Tuesday, 25 June 2013

Steps Foundation Stock Contest raising money for financial literacy - how ironic is that!

The other day I received an email from a member of the Steps Foundation, promoting their latest fundraising venture, an online stock contest with play money and real stocks. For a $50 entry the biggest portfolio after 1 month (contest starts June 25, though one can apparently enter late, and ends July 26).wins half the money from the total of entry fees (I cannot find the rules on the website, maybe they appear after one has paid, but I know because the email I received had the rules attached). Now the Steps organization looks legit (yes, I did check it out some since scammers are not confined to Nigeria) and their aim to raise funds to support other organizations that actually teach financial literacy by debt counseling and that kind of thing does jive with what I try to do informally with this blog. So I do have some sympathy for their aims.

However, the contest itself exemplifies the very worst way to approach the stock market, as a kind of short term lottery to make the most money in the shortest time.
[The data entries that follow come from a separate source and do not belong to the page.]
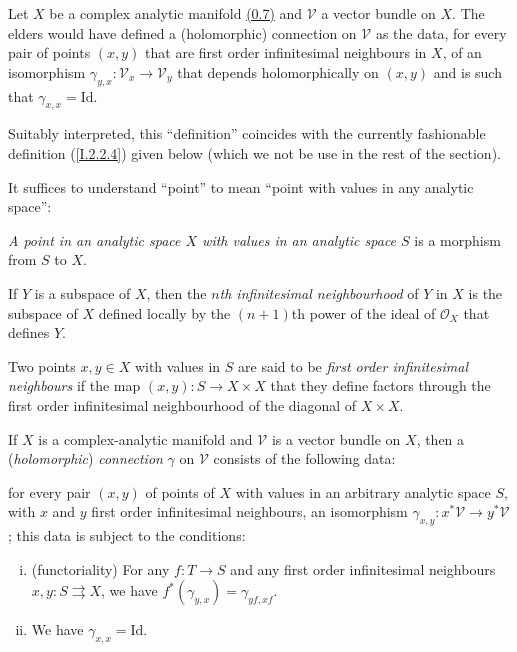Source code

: \documentclass{report}
\theoremstyle{plain}
\theoremstyle{definition}
\newenvironment{env}[1]
    {\renewcommand\theinnercustomenv{#1}\innercustomenv}
    {\endinnercustomenv}
\newcommand{\sh}{\mathscr}
\newcommand{\id}{\mathrm{Id}}
\newcommand{\oldpage}[1]{\marginpar{\footnotesize$\Big\vert$ \textit{p.~#1}}}
\begin{document}
\begin{env}{2.2}
\label{I.2.2}
  Let $X$ be a complex analytic manifold \hyperref[0.7]{(0.7)} and $\sh{V}$ a vector bundle on $X$.
  The elders would have defined a (holomorphic) connection on $\sh{V}$ as the data, for every pair of points $(x,y)$ that are first order infinitesimal neighbours in $X$, of an isomorphism $\gamma_{y,x}\colon\sh{V}_x\to\sh{V}_y$ that depends holomorphically on $(x,y)$ and is such that $\gamma_{x,x}=\id$.

  Suitably interpreted, this ``definition'' coincides with the currently fashionable definition (\cref{I.2.2.4}) given below (which we not be use in the rest of the section).

  It suffices to understand ``point'' to mean ``point with values in any analytic space'':

\oldpage{6}
  \begin{env}{2.2.1}
  \label{I.2.2.1}
    \emph{A point in an analytic space $X$ with values in an analytic space $S$} is a morphism from $S$ to $X$.
  \end{env}

  \begin{env}{2.2.2}
  \label{I.2.2.2}
    If $Y$ is a subspace of $X$, then the \emph{$n$th infinitesimal neighbourhood} of $Y$ in $X$ is the subspace of $X$ defined locally by the $(n+1)$th power of the ideal of $\sh{O}_X$ that defines $Y$.
  \end{env}

  \begin{env}{2.2.3}
  \label{I.2.2.3}
    Two points $x,y\in X$ with values in $S$ are said to be \emph{first order infinitesimal neighbours} if the map $(x,y)\colon S\to X\times X$ that they define factors through the first order infinitesimal neighbourhood of the diagonal of $X\times X$.
  \end{env}

  \begin{env}{2.2.4}
  \label{I.2.2.4}
    If $X$ is a complex-analytic manifold and $\sh{V}$ is a vector bundle on $X$, then a (\emph{holomorphic}) \emph{connection} $\gamma$ on $\sh{V}$ consists of the following data:

    for every pair $(x,y)$ of points of $X$ with values in an arbitrary analytic space $S$, with $x$ and $y$ first order infinitesimal neighbours, an isomorphism $\gamma_{x,y}\colon x^*\sh{V}\to y^*\sh{V}$;
    this data is subject to the conditions:
    \begin{enumerate}[(i)]
      \item (functoriality) For any $f\colon T\to S$ and any first order infinitesimal neighbours $x,y\colon S\rightrightarrows X$, we have $f^*(\gamma_{y,x})=\gamma_{yf,xf}$.
      \item We have $\gamma_{x,x}=\id$.
    \end{enumerate}
  \end{env}
\end{env}



\nocite{*}

\end{document}
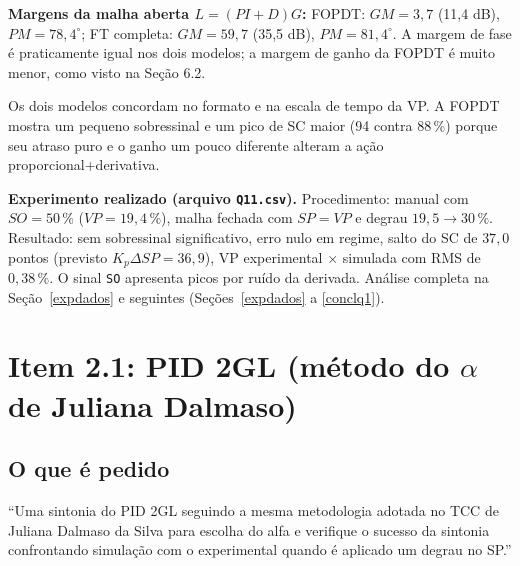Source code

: \textbf{Margens da malha aberta $L=(PI+D)G$:} FOPDT: $GM=3{,}7$ (11,4 dB), $PM=78{,}4^\circ$; FT completa: $GM=59{,}7$ (35,5 dB), $PM=81{,}4^\circ$. A margem de fase é praticamente igual nos dois modelos; a margem de ganho da FOPDT é muito menor, como visto na Seção 6.2.
\begin{just}Os dois modelos concordam no formato e na escala de tempo da VP. A FOPDT mostra um pequeno sobressinal e um pico de SC maior (94 contra 88\,\%) porque seu atraso puro e o ganho um pouco diferente alteram a ação proporcional+derivativa.\end{just}
\begin{res}\textbf{Experimento realizado (arquivo \texttt{Q11.csv}).} Procedimento: manual com $SO=50\,\%$ ($VP=19{,}4\,\%$), malha fechada com $SP=VP$ e degrau $19{,}5\to30\,\%$. Resultado: sem sobressinal significativo, erro nulo em regime, salto do SC de $37{,}0$ pontos (previsto $K_p\Delta SP=36{,}9$), VP experimental $\times$ simulada com RMS de $0{,}38\,\%$. O sinal \texttt{SO} apresenta picos por ruído da derivada. Análise completa na Seção~\ref{expdados} e seguintes (Seções~\ref{expdados} a \ref{conclq1}).\end{res}

\section{Item 2.1: PID 2GL (método do $\alpha$ de Juliana Dalmaso)}\label{it21}
\subsection{O que é pedido}
``Uma sintonia do PID 2GL seguindo a mesma metodologia adotada no TCC de Juliana Dalmaso da Silva para escolha do alfa e verifique o sucesso da sintonia confrontando simulação com o experimental quando é aplicado um degrau no SP.''

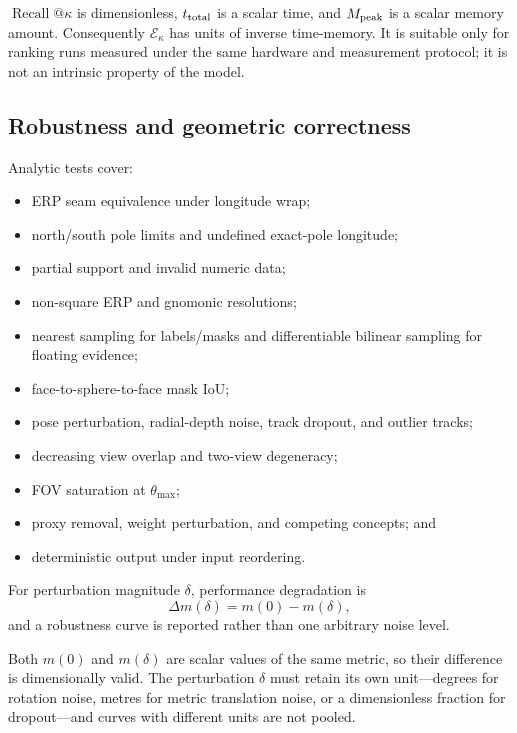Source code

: \documentclass[a4paper,9pt]{extarticle}
\begin{document}
$\operatorname{Recall}@\kappa$ is dimensionless, $t_{\rm total}$ is a scalar
time, and $M_{\rm peak}$ is a scalar memory amount. Consequently
$\mathcal E_\kappa$ has units of inverse time-memory. It is suitable only for
ranking runs measured under the same hardware and measurement protocol; it is
not an intrinsic property of the model.

\subsection{Robustness and geometric correctness}

Analytic tests cover:
\begin{itemize}
 \item ERP seam equivalence under longitude wrap;
 \item north/south pole limits and undefined exact-pole longitude;
 \item partial support and invalid numeric data;
 \item non-square ERP and gnomonic resolutions;
 \item nearest sampling for labels/masks and differentiable bilinear sampling for floating evidence;
 \item face-to-sphere-to-face mask IoU;
 \item pose perturbation, radial-depth noise, track dropout, and outlier tracks;
 \item decreasing view overlap and two-view degeneracy;
 \item FOV saturation at $\theta_{\max}$;
 \item proxy removal, weight perturbation, and competing concepts; and
 \item deterministic output under input reordering.
\end{itemize}

For perturbation magnitude $\delta$, performance degradation is
\begin{equation}
 \Delta m(\delta)=m(0)-m(\delta),
 \label{eq:robustness}
\end{equation}
and a robustness curve is reported rather than one arbitrary noise level.

Both $m(0)$ and $m(\delta)$ are scalar values of the same metric, so their
difference is dimensionally valid. The perturbation $\delta$ must retain its
own unit---degrees for rotation noise, metres for metric translation noise, or
a dimensionless fraction for dropout---and curves with different units are not
pooled.
\end{document}
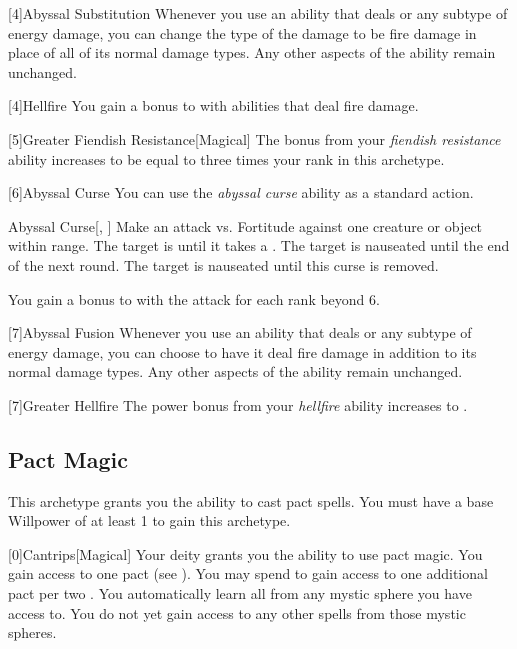         [4]{Abyssal Substitution} Whenever you use an ability that deals  or any subtype of energy damage, you can change the type of the damage to be fire damage in place of all of its normal damage types.
        Any other aspects of the ability remain unchanged.

        [4]{Hellfire} You gain a  bonus to  with abilities that deal fire damage.

        [5]{Greater Fiendish Resistance}[Magical] The bonus from your \textit{fiendish resistance} ability increases to be equal to three times your rank in this archetype.

        [6]{Abyssal Curse} You can use the \textit{abyssal curse} ability as a standard action.
        \begin{freeability}{Abyssal Curse}[, ]
            Make an attack vs. Fortitude against one creature or object within \rngmed range.
            \hit The target is  until it takes a .
            \glance The target is nauseated until the end of the next round.
            \crit The target is nauseated until this curse is removed.

            \rankline
            You gain a  bonus to  with the attack for each rank beyond 6.
        \end{freeability}

        [7]{Abyssal Fusion} Whenever you use an ability that deals  or any subtype of energy damage, you can choose to have it deal fire damage in addition to its normal damage types.
        Any other aspects of the ability remain unchanged.

        [7]{Greater Hellfire} The power bonus from your \textit{hellfire} ability increases to .

    \newpage
    \subsection{Pact Magic}
        This archetype grants you the ability to cast pact spells.
        You must have a base Willpower of at least 1 to gain this archetype.

        [0]{Cantrips}[Magical]
        Your deity grants you the ability to use pact magic.
        You gain access to one pact  (see ).
        You may spend  to gain access to one additional pact  per two .
        You automatically learn all  from any mystic sphere you have access to.
        You do not yet gain access to any other spells from those mystic spheres.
Maybe the Steps people, who are all financial professionals themselves, intend to write something afterwards to say "don't actually try to invest like this in real life, because you will surely lose all your money in a very short time". Given recent market action, the best strategy might well be to sit tight with the initial play cash anyway. That would certainly be a fitting and truly worthwhile financial lesson if it did happen.

Maybe if they modified the rules so that the winner would be the person with the highest Sharpe ratio aka most return per unit of volatility they might provoke some real financial literacy by obliging people to learn about and to consider that important concept and it might be a good contest too, instead of a pure game of chance.


Steps Foundation said...

Thank-you for your feedback. The team at Steps Foundation appreciates that you have taken the time to create a post about our charity. It is evident from your prior postings that we share a common goal: to improve the financial literacy of Canadians. Steps Foundation engages in multiple fundraising initiatives, volunteer recruitment efforts and awareness campaigns in support of essential financial literacy programs. Part of our strategy is to engage members of the finance community. Our latest initiative is the Bay Street Stock Market Challenge, a stock simulation competition.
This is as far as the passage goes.